Stored items
▼
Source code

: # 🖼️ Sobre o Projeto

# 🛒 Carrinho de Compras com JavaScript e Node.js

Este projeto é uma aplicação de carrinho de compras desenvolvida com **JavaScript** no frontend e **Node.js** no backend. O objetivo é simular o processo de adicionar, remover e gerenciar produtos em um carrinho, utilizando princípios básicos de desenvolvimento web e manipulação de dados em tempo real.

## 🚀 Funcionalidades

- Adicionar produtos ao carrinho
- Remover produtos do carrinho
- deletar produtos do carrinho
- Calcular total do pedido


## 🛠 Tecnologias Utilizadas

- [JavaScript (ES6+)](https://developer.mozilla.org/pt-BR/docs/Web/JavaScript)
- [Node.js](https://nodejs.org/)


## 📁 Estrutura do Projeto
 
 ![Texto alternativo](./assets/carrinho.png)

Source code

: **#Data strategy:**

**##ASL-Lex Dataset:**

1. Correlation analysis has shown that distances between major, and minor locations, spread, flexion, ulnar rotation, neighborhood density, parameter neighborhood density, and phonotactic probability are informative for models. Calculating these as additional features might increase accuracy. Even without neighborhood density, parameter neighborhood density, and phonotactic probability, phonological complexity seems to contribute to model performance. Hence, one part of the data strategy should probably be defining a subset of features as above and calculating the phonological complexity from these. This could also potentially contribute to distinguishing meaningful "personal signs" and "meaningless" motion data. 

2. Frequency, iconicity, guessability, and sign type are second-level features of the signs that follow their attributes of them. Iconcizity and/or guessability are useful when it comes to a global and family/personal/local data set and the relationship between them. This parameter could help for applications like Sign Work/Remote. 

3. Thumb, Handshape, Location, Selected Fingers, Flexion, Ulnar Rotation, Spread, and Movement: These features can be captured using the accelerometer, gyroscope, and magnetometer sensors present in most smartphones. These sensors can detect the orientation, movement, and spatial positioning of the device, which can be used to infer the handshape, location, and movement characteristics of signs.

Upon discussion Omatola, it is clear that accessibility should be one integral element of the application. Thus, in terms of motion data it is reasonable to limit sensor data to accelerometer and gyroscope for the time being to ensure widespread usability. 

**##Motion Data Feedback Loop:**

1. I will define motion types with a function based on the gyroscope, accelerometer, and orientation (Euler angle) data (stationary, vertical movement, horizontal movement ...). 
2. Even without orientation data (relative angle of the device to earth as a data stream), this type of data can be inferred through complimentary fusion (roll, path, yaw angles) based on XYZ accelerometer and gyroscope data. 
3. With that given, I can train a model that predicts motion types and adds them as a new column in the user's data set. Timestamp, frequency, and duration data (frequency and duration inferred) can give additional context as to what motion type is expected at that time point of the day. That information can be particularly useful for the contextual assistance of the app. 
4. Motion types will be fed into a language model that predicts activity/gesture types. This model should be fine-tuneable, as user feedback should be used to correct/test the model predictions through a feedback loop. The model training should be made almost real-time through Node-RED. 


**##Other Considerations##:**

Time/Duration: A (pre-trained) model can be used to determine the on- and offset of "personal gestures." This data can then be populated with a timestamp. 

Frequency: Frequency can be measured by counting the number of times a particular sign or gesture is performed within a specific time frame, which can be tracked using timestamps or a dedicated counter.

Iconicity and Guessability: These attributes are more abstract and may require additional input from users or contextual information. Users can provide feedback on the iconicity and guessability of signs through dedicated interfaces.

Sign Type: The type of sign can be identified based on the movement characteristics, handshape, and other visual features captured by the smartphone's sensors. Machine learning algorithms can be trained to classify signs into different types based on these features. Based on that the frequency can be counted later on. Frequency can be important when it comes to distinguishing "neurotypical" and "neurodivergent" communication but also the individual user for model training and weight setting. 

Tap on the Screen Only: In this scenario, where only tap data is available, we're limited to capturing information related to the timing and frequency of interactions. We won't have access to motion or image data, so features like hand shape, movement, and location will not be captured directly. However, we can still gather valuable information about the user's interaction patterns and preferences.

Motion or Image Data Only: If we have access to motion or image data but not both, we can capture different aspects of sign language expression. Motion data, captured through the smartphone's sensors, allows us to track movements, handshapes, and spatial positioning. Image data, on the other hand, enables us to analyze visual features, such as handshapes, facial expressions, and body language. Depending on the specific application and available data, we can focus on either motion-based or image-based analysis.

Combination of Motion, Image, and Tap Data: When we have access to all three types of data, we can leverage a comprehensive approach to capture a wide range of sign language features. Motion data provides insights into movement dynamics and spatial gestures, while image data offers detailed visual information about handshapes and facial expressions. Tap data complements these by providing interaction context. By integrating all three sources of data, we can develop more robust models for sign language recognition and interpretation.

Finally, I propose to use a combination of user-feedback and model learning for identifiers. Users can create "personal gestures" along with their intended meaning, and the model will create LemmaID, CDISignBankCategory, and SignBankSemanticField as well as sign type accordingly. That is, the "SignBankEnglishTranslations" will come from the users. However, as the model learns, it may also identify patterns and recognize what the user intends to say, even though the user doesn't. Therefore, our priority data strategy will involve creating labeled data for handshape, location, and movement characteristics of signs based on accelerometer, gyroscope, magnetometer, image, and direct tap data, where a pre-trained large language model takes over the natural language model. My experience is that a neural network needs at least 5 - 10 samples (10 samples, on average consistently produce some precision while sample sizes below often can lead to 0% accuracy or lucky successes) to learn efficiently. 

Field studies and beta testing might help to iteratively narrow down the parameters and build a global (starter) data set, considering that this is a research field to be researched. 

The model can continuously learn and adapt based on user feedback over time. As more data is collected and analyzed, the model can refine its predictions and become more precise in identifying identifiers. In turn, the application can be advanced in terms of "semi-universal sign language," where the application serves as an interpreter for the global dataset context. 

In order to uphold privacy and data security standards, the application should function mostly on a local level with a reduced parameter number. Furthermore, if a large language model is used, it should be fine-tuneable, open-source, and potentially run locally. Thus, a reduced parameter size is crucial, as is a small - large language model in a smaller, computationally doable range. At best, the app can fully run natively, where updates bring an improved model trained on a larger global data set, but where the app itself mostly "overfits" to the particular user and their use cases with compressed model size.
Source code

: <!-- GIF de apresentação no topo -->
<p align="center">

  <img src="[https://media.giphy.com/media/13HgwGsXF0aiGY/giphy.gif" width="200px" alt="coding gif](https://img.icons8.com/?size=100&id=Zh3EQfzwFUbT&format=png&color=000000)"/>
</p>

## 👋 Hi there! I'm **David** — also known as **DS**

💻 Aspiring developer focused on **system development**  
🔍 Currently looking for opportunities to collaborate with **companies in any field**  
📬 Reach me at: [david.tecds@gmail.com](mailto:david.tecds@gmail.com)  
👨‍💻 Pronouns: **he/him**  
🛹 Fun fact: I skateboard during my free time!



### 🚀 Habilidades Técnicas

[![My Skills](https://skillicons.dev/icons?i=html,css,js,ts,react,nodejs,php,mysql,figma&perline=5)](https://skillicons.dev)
▲
_Work item_.
Across the entries, tally every line that contains the word "training" and report the sum by itself.

_Response area_.
2